A Real-time Twitter sentiment analysis showcased with the help of Twitter API's , NLTK and WORD2VEC
Visit our Website here
- You will see this home page on visiting the site via Desktop and Mobile.
- Select any topic:
- On selecting any topic, suppose say UEFA, it will open sentiment analysis on UEFA
- On the left side, we have chart depicting the percentage of tweets sentiment for over an year.
- On the right side, we see a text bar, where u can enter tweet to find its sentiment percentage.
- Bottom to the text bar, you see live tweets with its sentiment emoji at right.

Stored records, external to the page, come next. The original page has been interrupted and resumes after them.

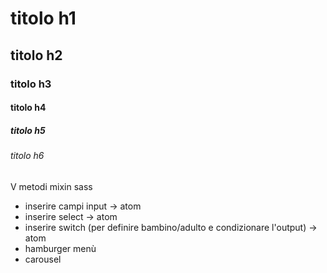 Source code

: # titolo h1

## titolo h2

### titolo h3

#### titolo h4

##### titolo h5

###### titolo h6

V metodi mixin sass

- inserire campi input -> atom
- inserire select -> atom
- inserire switch (per definire bambino/adulto e condizionare l'output) -> atom
- hamburger menù
- carousel
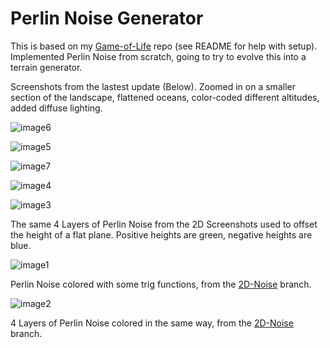 # Perlin Noise Generator
This is based on my [Game-of-Life](https://github.com/gusjengis/Game-of-Life) repo (see README for help with setup). Implemented Perlin Noise from scratch, going to try to evolve this into a terrain generator.

Screenshots from the lastest update (Below). Zoomed in on a smaller section of the landscape, flattened oceans, color-coded different altitudes, added diffuse lighting.

![image6](https://github.com/gusjengis/Perlin-Noise-Generator/assets/107908374/de1b75db-719f-4873-89f1-951fe72578cf)

![image5](https://github.com/gusjengis/Perlin-Noise-Generator/assets/107908374/a3c21698-9626-4514-9fe3-0e8b096eda17)

![image7](https://github.com/gusjengis/Perlin-Noise-Generator/assets/107908374/7091ea02-8d90-47fe-894c-596fc883e82d)

![image4](https://github.com/gusjengis/Perlin-Noise-Generator/assets/107908374/76bcad69-6913-454c-b68e-c41ed940bff3)

![image3](https://github.com/gusjengis/Perlin-Noise-Generator/assets/107908374/f6934c15-c8a9-451e-95e1-186a1a982e3e)

The same 4 Layers of Perlin Noise from the 2D Screenshots used to offset the height of a flat plane. Positive heights are green, negative heights are blue.

![image1](https://github.com/gusjengis/Perlin-Noise-Generator/assets/107908374/6f30f5c5-1703-4b3d-b273-b0d28ae84466)

Perlin Noise colored with some trig functions, from the [2D-Noise](https://github.com/gusjengis/Perlin-Noise-Generator/tree/2D-Noise) branch.

![image2](https://github.com/gusjengis/Perlin-Noise-Generator/assets/107908374/d8458c36-1068-436f-87ef-3ff94ee60d49)

4 Layers of Perlin Noise colored in the same way, from the [2D-Noise](https://github.com/gusjengis/Perlin-Noise-Generator/tree/2D-Noise) branch.
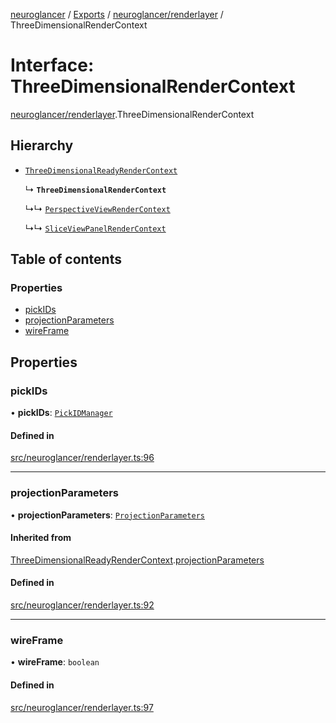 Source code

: [neuroglancer](../README.md) / [Exports](../modules.md) / [neuroglancer/renderlayer](../modules/neuroglancer_renderlayer.md) / ThreeDimensionalRenderContext

# Interface: ThreeDimensionalRenderContext

[neuroglancer/renderlayer](../modules/neuroglancer_renderlayer.md).ThreeDimensionalRenderContext

## Hierarchy

- [`ThreeDimensionalReadyRenderContext`](neuroglancer_renderlayer.ThreeDimensionalReadyRenderContext.md)

  ↳ **`ThreeDimensionalRenderContext`**

  ↳↳ [`PerspectiveViewRenderContext`](neuroglancer_perspective_view_render_layer.PerspectiveViewRenderContext.md)

  ↳↳ [`SliceViewPanelRenderContext`](neuroglancer_sliceview_renderlayer.SliceViewPanelRenderContext.md)

## Table of contents

### Properties

- [pickIDs](neuroglancer_renderlayer.ThreeDimensionalRenderContext.md#pickids)
- [projectionParameters](neuroglancer_renderlayer.ThreeDimensionalRenderContext.md#projectionparameters)
- [wireFrame](neuroglancer_renderlayer.ThreeDimensionalRenderContext.md#wireframe)

## Properties

### pickIDs

• **pickIDs**: [`PickIDManager`](../classes/neuroglancer_object_picking.PickIDManager.md)

#### Defined in

[src/neuroglancer/renderlayer.ts:96](https://github.com/ActiveBrainAtlas2/neuroglancer/blob/034b457d/src/neuroglancer/renderlayer.ts#L96)

___

### projectionParameters

• **projectionParameters**: [`ProjectionParameters`](../classes/neuroglancer_projection_parameters.ProjectionParameters.md)

#### Inherited from

[ThreeDimensionalReadyRenderContext](neuroglancer_renderlayer.ThreeDimensionalReadyRenderContext.md).[projectionParameters](neuroglancer_renderlayer.ThreeDimensionalReadyRenderContext.md#projectionparameters)

#### Defined in

[src/neuroglancer/renderlayer.ts:92](https://github.com/ActiveBrainAtlas2/neuroglancer/blob/034b457d/src/neuroglancer/renderlayer.ts#L92)

___

### wireFrame

• **wireFrame**: `boolean`

#### Defined in

[src/neuroglancer/renderlayer.ts:97](https://github.com/ActiveBrainAtlas2/neuroglancer/blob/034b457d/src/neuroglancer/renderlayer.ts#L97)
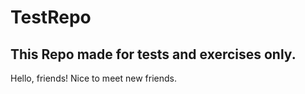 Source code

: # TestRepo
## This Repo made for tests and exercises only.

Hello, friends!
Nice to meet new friends. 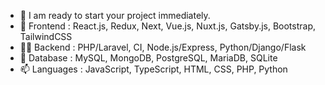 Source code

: - 🔭 I am ready to start your project immediately.
- 🌱 Frontend : React.js, Redux, Next, Vue.js, Nuxt.js, Gatsby.js, Bootstrap, TailwindCSS
- 👨‍💻 Backend : PHP/Laravel, CI, Node.js/Express, Python/Django/Flask
- 💬 Database : MySQL, MongoDB, PostgreSQL, MariaDB, SQLite
- 📫 Languages : JavaScript, TypeScript, HTML, CSS, PHP, Python

<!---
darkrut22/darkrut22 is a ✨ special ✨ repository because its `README.md` (this file) appears on your GitHub profile.
You can click the Preview link to take a look at your changes.
--->
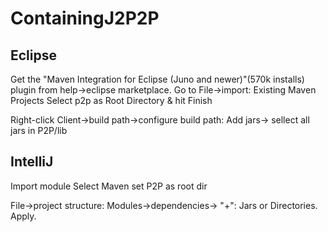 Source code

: ContainingJ2P2P
===============

Eclipse
---------------

Get the "Maven Integration for Eclipse (Juno and newer)"(570k installs) plugin from help->eclipse marketplace. 
Go to File->import: Existing Maven Projects
Select p2p as Root Directory & hit Finish

Right-click Client->build path->configure build path: Add jars-> sellect all jars in P2P/lib 

IntelliJ
---------------

Import module
Select Maven
set P2P as root dir

File->project structure: Modules->dependencies-> "+": Jars or Directories. Apply.
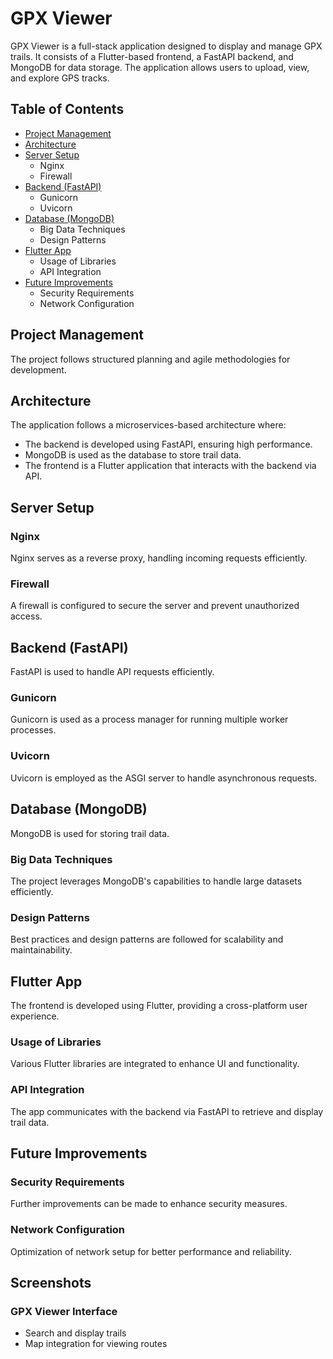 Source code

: # GPX Viewer

GPX Viewer is a full-stack application designed to display and manage GPX trails. It consists of a Flutter-based frontend, a FastAPI backend, and MongoDB for data storage. The application allows users to upload, view, and explore GPS tracks.

## Table of Contents
- [Project Management](#project-management)
- [Architecture](#architecture)
- [Server Setup](#server-setup)
  - Nginx
  - Firewall
- [Backend (FastAPI)](#backend-fastapi)
  - Gunicorn
  - Uvicorn
- [Database (MongoDB)](#database-mongodb)
  - Big Data Techniques
  - Design Patterns
- [Flutter App](#flutter-app)
  - Usage of Libraries
  - API Integration
- [Future Improvements](#future-improvements)
  - Security Requirements
  - Network Configuration

## Project Management
The project follows structured planning and agile methodologies for development.

## Architecture
The application follows a microservices-based architecture where:
- The backend is developed using FastAPI, ensuring high performance.
- MongoDB is used as the database to store trail data.
- The frontend is a Flutter application that interacts with the backend via API.

## Server Setup
### Nginx
Nginx serves as a reverse proxy, handling incoming requests efficiently.

### Firewall
A firewall is configured to secure the server and prevent unauthorized access.

## Backend (FastAPI)
FastAPI is used to handle API requests efficiently.

### Gunicorn
Gunicorn is used as a process manager for running multiple worker processes.

### Uvicorn
Uvicorn is employed as the ASGI server to handle asynchronous requests.

## Database (MongoDB)
MongoDB is used for storing trail data.

### Big Data Techniques
The project leverages MongoDB's capabilities to handle large datasets efficiently.

### Design Patterns
Best practices and design patterns are followed for scalability and maintainability.

## Flutter App
The frontend is developed using Flutter, providing a cross-platform user experience.

### Usage of Libraries
Various Flutter libraries are integrated to enhance UI and functionality.

### API Integration
The app communicates with the backend via FastAPI to retrieve and display trail data.

## Future Improvements
### Security Requirements
Further improvements can be made to enhance security measures.

### Network Configuration
Optimization of network setup for better performance and reliability.

## Screenshots
### GPX Viewer Interface
- Search and display trails
- Map integration for viewing routes


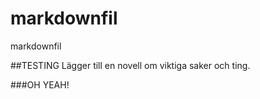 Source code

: markdownfil
===========

markdownfil

##TESTING
Lägger till en novell om viktiga saker och ting. 

###OH YEAH!
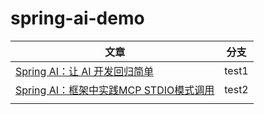 # spring-ai-demo


| 文章                                                                                                                              | 分支  |
| --------------------------------------------------------------------------------------------------------------------------------- | ----- |
| [Spring AI：让 AI 开发回归简单](https://blog.csdn.net/weixin_49368741/article/details/149203544?spm=1001.2014.3001.5501)          | test1 |
| [Spring AI：框架中实践MCP STDIO模式调用](https://blog.csdn.net/weixin_49368741/article/details/149243856?spm=1011.2415.3001.5331) | test2 |
|                                                                                                                                   |       |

- Enter any tweet in the tweet bar to check its sentiment percentage
- Tweepy is an open source Python package that gives you a very convenient way to access the Twitter API with Python.
- It's easy to understand its documentation here
- To start pulling tweets from tweepy, you need to install tweepy using
!pip install tweepy
and then import as follows:
import tweepy
- To authorize API, you need to create a Twitter Developer Account from here
- We used this API for live pulling of tweets and showcasing them on live website
def pull_tweets(query, co=50):
fetch_tweets = api.search(q="#"+query,count=co)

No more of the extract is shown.